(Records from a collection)
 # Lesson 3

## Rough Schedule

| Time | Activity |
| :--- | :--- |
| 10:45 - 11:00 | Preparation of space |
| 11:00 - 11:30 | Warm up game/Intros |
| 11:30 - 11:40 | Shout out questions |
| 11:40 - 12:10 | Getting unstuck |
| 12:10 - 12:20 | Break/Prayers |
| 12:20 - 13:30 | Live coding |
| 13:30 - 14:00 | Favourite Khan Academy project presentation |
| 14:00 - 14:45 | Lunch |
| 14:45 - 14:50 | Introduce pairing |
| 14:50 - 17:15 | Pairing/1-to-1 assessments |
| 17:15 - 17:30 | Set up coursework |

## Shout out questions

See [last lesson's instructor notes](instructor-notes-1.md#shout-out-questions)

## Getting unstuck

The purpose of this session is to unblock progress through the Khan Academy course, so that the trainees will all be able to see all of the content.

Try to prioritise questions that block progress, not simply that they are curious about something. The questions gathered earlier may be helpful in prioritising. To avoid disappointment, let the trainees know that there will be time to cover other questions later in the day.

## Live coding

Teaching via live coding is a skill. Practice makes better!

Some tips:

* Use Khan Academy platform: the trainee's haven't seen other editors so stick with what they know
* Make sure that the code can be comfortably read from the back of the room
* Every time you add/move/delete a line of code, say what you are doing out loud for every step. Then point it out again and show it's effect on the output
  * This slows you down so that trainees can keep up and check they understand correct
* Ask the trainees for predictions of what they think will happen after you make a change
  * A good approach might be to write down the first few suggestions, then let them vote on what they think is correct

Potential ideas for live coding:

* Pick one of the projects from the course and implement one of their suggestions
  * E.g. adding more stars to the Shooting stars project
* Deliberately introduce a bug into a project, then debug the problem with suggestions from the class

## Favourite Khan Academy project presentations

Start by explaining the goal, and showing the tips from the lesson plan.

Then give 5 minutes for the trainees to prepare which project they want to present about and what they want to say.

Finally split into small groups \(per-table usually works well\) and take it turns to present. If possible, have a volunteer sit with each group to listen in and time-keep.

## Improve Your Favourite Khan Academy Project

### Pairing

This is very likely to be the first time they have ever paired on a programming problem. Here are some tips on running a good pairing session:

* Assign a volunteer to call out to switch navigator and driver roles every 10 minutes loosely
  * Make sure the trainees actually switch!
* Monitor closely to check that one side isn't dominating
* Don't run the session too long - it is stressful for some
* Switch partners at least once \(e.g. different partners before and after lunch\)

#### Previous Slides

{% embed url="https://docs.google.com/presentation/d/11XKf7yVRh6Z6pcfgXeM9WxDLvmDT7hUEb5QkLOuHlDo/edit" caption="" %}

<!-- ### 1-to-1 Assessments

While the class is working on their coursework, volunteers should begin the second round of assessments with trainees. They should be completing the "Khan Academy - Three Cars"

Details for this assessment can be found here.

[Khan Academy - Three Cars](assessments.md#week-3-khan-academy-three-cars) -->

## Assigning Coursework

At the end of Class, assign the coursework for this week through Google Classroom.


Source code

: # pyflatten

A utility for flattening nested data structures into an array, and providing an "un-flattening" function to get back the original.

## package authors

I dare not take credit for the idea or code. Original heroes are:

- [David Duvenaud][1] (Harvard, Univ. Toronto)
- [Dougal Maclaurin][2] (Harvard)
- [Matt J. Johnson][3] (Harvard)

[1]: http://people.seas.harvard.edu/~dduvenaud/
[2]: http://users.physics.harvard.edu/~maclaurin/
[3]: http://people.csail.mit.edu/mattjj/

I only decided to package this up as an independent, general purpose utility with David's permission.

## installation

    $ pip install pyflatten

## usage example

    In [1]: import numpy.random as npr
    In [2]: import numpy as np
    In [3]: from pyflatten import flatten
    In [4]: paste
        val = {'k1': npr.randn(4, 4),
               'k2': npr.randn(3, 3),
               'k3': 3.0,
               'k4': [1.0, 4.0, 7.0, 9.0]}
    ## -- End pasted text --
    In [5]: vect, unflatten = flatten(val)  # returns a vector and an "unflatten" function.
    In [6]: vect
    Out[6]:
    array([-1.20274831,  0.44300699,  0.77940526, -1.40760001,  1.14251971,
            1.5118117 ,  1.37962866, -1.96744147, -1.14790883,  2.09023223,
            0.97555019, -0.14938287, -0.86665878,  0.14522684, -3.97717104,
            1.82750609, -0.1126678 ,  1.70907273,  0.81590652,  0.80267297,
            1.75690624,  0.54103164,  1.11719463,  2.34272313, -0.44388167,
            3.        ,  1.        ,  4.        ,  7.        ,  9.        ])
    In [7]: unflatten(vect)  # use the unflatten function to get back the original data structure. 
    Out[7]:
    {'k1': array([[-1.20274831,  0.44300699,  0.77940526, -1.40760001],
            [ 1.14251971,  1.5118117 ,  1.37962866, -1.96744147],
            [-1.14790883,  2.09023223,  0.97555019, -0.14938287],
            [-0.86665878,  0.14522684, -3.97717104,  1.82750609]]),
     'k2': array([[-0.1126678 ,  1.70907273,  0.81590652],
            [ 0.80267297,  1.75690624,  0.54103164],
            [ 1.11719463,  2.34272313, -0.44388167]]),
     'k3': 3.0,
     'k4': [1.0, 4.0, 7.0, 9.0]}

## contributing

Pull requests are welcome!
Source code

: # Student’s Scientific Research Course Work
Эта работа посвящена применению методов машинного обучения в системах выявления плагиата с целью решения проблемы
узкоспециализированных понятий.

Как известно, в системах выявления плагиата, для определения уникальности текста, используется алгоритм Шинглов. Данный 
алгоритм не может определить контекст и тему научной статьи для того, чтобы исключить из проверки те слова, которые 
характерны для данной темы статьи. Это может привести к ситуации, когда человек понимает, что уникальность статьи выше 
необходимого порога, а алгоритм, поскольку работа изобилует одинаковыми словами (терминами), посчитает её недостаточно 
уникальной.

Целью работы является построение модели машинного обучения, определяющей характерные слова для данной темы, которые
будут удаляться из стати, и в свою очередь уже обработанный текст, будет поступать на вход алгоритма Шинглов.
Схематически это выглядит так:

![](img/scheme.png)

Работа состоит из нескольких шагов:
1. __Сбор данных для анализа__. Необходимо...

* Requirement *
In the entries above, restate word for word the lines between the one holding "think is correct" and the one holding "Shooting stars project", inclusive, and nothing besides.

* Task answer *
  * A good approach might be to write down the first few suggestions, then let them vote on what they think is correct

Potential ideas for live coding:

* Pick one of the projects from the course and implement one of their suggestions
  * E.g. adding more stars to the Shooting stars project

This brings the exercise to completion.